- [EXERCISE DETAILS] Wherever the word "plazo" turns up in a line of the entries, copy that line.

- [EXERCISE DATA]

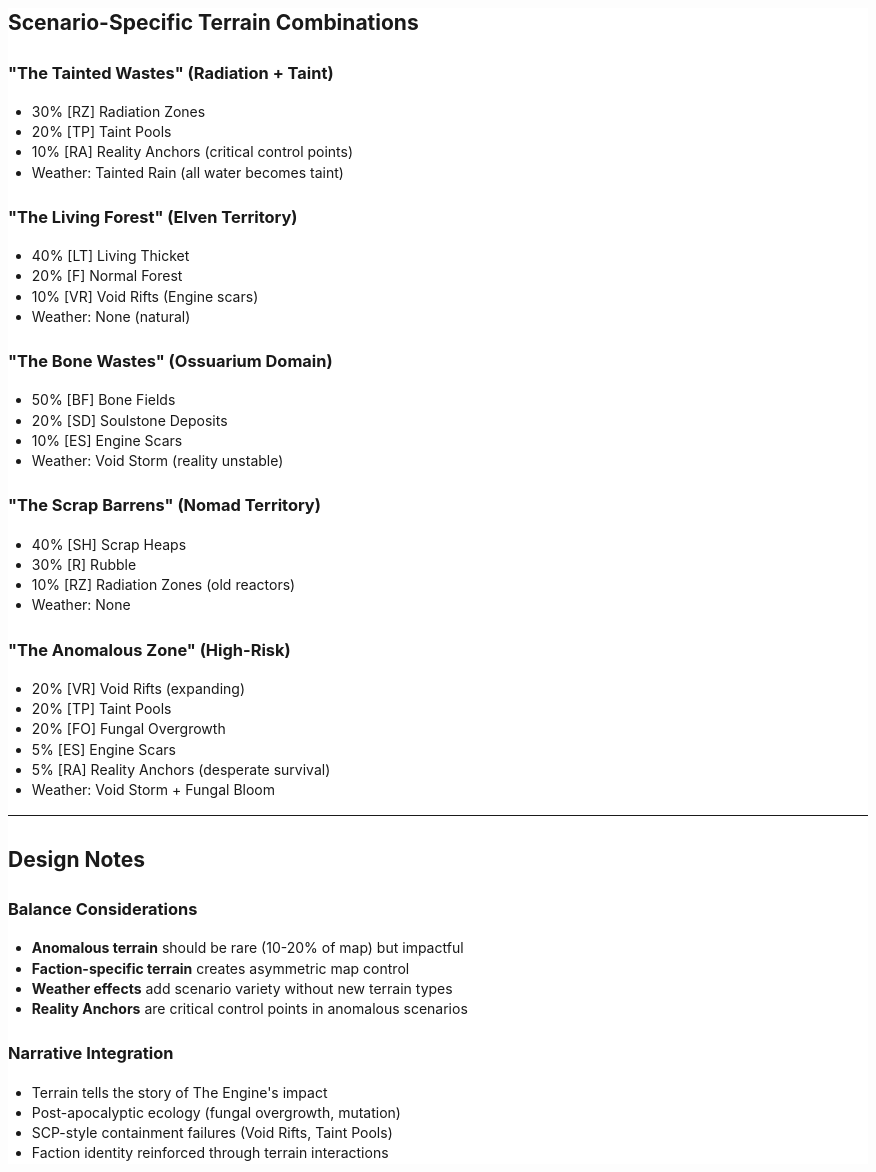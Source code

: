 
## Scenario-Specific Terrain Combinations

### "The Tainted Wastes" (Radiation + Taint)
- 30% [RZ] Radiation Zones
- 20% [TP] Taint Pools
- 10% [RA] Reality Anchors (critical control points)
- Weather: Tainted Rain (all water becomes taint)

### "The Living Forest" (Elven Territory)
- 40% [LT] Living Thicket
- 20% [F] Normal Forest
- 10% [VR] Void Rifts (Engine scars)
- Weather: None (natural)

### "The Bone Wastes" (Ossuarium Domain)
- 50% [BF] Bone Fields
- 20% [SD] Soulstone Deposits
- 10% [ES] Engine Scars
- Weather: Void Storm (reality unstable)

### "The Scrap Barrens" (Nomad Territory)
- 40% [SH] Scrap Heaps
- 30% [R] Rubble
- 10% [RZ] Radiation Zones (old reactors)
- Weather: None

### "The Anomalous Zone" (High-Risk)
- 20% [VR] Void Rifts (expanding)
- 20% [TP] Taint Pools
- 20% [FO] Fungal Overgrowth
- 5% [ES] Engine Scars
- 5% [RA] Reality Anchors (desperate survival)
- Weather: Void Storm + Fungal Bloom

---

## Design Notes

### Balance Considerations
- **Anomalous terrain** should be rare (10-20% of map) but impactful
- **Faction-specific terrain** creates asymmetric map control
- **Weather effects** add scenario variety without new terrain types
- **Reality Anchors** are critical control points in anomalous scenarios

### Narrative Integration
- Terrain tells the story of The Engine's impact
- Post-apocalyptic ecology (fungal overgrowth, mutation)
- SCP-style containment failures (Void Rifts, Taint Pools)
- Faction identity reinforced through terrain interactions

* * *

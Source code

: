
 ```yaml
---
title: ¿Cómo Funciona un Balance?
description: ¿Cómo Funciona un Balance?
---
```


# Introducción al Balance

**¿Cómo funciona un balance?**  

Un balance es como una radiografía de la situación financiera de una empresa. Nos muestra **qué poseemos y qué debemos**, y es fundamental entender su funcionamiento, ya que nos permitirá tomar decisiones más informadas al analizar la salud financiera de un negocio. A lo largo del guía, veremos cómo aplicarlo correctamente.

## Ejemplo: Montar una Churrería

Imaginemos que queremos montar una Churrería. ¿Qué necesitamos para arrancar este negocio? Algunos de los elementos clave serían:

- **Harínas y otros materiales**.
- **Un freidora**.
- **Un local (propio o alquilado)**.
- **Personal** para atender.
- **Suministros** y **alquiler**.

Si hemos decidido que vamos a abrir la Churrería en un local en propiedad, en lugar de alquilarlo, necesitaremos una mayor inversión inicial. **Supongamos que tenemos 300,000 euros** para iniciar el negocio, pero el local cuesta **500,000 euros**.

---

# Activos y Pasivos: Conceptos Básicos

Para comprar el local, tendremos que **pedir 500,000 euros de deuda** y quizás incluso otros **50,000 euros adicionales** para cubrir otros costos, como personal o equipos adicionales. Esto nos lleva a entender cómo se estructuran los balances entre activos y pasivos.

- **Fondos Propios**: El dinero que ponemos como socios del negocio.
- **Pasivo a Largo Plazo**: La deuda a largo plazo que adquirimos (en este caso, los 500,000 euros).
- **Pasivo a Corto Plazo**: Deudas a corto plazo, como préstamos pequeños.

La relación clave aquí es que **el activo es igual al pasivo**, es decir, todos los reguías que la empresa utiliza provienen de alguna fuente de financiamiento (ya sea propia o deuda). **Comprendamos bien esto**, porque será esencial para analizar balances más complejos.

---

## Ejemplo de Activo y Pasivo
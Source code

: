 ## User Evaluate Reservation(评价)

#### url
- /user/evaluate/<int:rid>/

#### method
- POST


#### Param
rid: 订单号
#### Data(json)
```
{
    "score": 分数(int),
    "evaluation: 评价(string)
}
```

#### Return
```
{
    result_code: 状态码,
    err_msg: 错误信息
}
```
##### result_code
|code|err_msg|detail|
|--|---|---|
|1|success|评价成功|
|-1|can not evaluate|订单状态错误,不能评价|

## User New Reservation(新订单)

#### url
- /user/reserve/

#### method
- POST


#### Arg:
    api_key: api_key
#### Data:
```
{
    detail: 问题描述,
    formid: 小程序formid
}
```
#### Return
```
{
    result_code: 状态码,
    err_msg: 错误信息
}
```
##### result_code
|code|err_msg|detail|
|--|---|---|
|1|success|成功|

- [OUTPUT FOR THIS EXERCISE]
- **Pasivo a Largo Plazo**: La deuda a largo plazo que adquirimos (en este caso, los 500,000 euros).
- **Pasivo a Corto Plazo**: Deudas a corto plazo, como préstamos pequeños.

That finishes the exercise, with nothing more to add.